# [Extracted material]
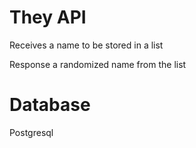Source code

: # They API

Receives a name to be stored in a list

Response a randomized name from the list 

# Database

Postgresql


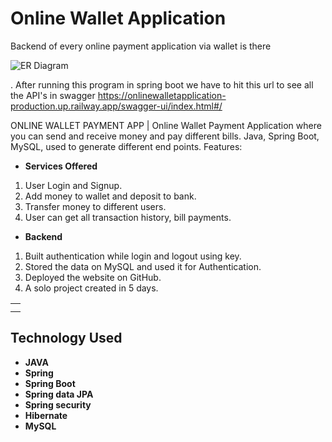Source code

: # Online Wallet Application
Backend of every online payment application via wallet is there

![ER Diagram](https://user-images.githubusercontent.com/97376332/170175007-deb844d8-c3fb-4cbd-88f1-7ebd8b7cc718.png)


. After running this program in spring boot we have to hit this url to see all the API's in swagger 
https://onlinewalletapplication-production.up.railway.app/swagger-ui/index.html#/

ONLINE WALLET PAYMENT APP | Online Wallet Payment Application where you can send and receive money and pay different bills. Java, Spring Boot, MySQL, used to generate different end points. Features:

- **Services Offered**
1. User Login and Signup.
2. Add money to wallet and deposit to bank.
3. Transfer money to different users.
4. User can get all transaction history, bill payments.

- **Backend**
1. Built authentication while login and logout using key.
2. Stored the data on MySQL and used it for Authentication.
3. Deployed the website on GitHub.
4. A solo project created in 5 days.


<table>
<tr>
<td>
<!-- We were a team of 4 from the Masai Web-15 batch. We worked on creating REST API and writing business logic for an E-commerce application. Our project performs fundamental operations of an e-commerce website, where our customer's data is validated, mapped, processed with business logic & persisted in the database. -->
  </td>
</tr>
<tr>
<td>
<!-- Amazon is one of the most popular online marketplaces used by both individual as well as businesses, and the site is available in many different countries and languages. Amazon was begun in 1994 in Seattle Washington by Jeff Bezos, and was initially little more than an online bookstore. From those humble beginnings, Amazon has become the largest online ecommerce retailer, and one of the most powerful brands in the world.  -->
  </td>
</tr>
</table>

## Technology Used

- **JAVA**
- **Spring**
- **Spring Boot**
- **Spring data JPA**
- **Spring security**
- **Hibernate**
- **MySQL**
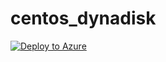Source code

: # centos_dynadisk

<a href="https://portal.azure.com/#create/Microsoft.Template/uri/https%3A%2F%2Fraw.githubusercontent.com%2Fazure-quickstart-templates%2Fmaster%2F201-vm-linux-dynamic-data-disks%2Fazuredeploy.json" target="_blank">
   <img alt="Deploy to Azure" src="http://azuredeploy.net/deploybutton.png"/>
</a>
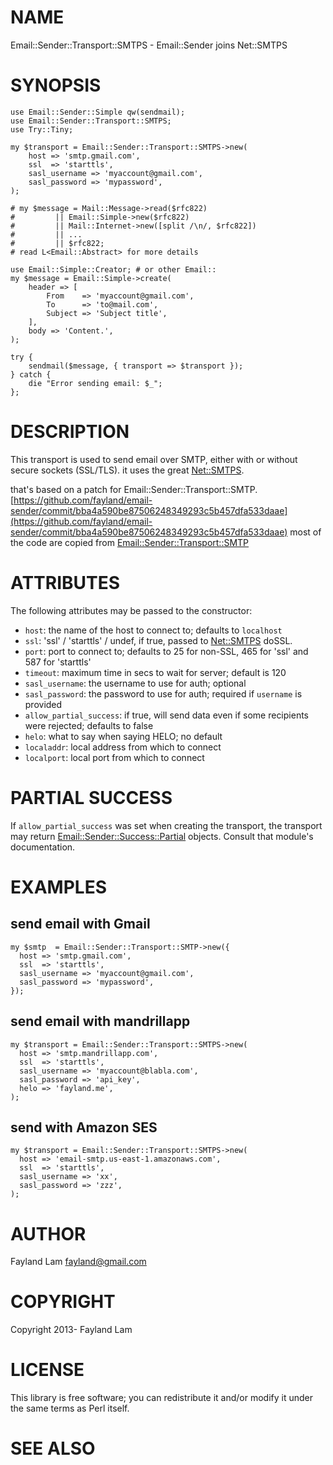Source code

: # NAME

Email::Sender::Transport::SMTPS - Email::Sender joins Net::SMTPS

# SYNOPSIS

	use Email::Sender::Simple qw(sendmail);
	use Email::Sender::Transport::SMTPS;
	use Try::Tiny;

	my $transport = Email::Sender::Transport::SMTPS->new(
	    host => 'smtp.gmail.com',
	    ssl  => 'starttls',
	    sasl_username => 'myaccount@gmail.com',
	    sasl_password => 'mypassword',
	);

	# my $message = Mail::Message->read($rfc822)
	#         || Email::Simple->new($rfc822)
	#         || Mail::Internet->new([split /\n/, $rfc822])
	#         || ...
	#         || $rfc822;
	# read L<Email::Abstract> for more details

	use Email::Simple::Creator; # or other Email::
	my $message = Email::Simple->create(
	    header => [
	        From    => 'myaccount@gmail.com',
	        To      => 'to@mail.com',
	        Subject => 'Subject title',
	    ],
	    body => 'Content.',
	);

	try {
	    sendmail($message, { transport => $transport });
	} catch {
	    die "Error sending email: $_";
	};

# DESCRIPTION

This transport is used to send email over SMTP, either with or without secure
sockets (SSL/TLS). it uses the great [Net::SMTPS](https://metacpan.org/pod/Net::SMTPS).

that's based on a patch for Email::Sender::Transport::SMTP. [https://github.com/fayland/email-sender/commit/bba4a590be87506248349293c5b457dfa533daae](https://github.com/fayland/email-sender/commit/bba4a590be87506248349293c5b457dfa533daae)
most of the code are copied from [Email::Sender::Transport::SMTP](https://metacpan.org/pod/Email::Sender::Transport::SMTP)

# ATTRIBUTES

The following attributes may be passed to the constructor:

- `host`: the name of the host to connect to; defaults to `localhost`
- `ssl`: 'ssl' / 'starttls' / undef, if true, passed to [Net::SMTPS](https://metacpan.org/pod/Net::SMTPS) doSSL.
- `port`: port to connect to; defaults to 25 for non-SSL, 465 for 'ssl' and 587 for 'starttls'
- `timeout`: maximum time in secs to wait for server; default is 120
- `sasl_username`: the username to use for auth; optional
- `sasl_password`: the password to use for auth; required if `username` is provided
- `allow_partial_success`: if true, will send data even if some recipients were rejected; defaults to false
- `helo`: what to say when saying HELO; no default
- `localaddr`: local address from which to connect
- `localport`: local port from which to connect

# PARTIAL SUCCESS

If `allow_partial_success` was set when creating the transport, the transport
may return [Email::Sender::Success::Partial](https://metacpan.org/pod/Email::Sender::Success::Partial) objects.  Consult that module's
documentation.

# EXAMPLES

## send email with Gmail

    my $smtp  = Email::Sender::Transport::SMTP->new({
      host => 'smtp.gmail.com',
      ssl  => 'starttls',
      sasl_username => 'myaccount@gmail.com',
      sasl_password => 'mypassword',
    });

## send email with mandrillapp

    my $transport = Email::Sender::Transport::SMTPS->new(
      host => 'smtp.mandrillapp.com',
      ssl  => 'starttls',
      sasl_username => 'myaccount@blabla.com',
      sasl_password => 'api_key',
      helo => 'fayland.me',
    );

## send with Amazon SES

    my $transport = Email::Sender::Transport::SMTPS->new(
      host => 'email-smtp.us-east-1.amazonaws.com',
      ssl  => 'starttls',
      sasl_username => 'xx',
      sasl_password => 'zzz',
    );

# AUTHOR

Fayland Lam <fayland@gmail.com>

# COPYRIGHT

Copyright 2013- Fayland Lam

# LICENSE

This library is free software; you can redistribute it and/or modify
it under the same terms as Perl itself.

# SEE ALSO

# [What is being asked]
Scan the lines above for the word "defaults", then copy each line that has it.

# [Solved exercise]
- `host`: the name of the host to connect to; defaults to `localhost`
- `port`: port to connect to; defaults to 25 for non-SSL, 465 for 'ssl' and 587 for 'starttls'
- `allow_partial_success`: if true, will send data even if some recipients were rejected; defaults to false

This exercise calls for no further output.